--- EXERCISE DESCRIPTION ---
Say how many of the lines below hold "LLaVA", writing the number and nothing more.

══ DATA PROVIDED ══

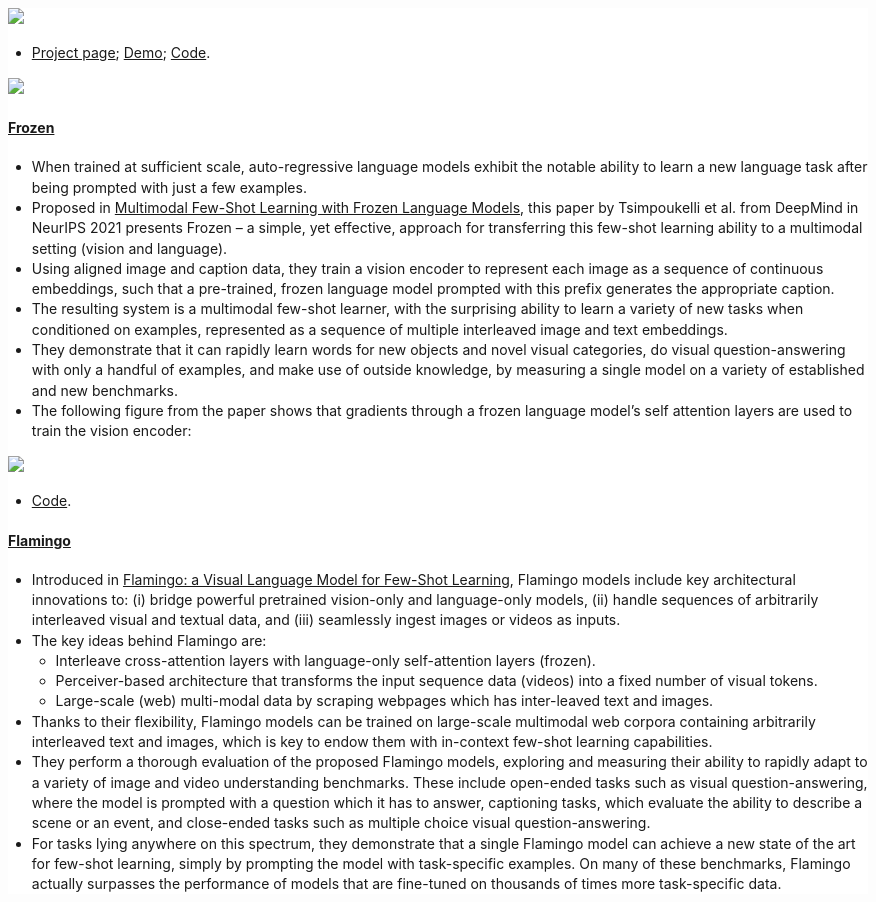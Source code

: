 ![](https://aman.ai/images/papers/LLaVA.jpg)

- [Project page](https://llava-vl.github.io/); [Demo](https://llava.hliu.cc/); [Code](https://github.com/haotian-liu/LLaVA).

[![](https://aman.ai/primers/ai/assets/LLM/LLaVA.jpg)](https://llava-vl.github.io/)

#### [Frozen](https://arxiv.org/abs/2106.13884)

- When trained at sufficient scale, auto-regressive language models exhibit the notable ability to learn a new language task after being prompted with just a few examples.
- Proposed in [Multimodal Few-Shot Learning with Frozen Language Models](https://arxiv.org/abs/2106.13884), this paper by Tsimpoukelli et al. from DeepMind in NeurIPS 2021 presents Frozen – a simple, yet effective, approach for transferring this few-shot learning ability to a multimodal setting (vision and language).
- Using aligned image and caption data, they train a vision encoder to represent each image as a sequence of continuous embeddings, such that a pre-trained, frozen language model prompted with this prefix generates the appropriate caption.
- The resulting system is a multimodal few-shot learner, with the surprising ability to learn a variety of new tasks when conditioned on examples, represented as a sequence of multiple interleaved image and text embeddings.
- They demonstrate that it can rapidly learn words for new objects and novel visual categories, do visual question-answering with only a handful of examples, and make use of outside knowledge, by measuring a single model on a variety of established and new benchmarks.
- The following figure from the paper shows that gradients through a frozen language model’s self attention layers are used to train the vision encoder:

![](https://aman.ai/images/papers/Frozen.jpg)

- [Code](https://github.com/ilkerkesen/frozen).

#### [Flamingo](https://arxiv.org/abs/2204.14198)

- Introduced in [Flamingo: a Visual Language Model for Few-Shot Learning](https://arxiv.org/abs/2204.14198), Flamingo models include key architectural innovations to: (i) bridge powerful pretrained vision-only and language-only models, (ii) handle sequences of arbitrarily interleaved visual and textual data, and (iii) seamlessly ingest images or videos as inputs.
- The key ideas behind Flamingo are:
    - Interleave cross-attention layers with language-only self-attention layers (frozen).
    - Perceiver-based architecture that transforms the input sequence data (videos) into a fixed number of visual tokens.
    - Large-scale (web) multi-modal data by scraping webpages which has inter-leaved text and images.
- Thanks to their flexibility, Flamingo models can be trained on large-scale multimodal web corpora containing arbitrarily interleaved text and images, which is key to endow them with in-context few-shot learning capabilities.
- They perform a thorough evaluation of the proposed Flamingo models, exploring and measuring their ability to rapidly adapt to a variety of image and video understanding benchmarks. These include open-ended tasks such as visual question-answering, where the model is prompted with a question which it has to answer, captioning tasks, which evaluate the ability to describe a scene or an event, and close-ended tasks such as multiple choice visual question-answering.
- For tasks lying anywhere on this spectrum, they demonstrate that a single Flamingo model can achieve a new state of the art for few-shot learning, simply by prompting the model with task-specific examples. On many of these benchmarks, Flamingo actually surpasses the performance of models that are fine-tuned on thousands of times more task-specific data.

═══

--- RESPONSE BOX ---
3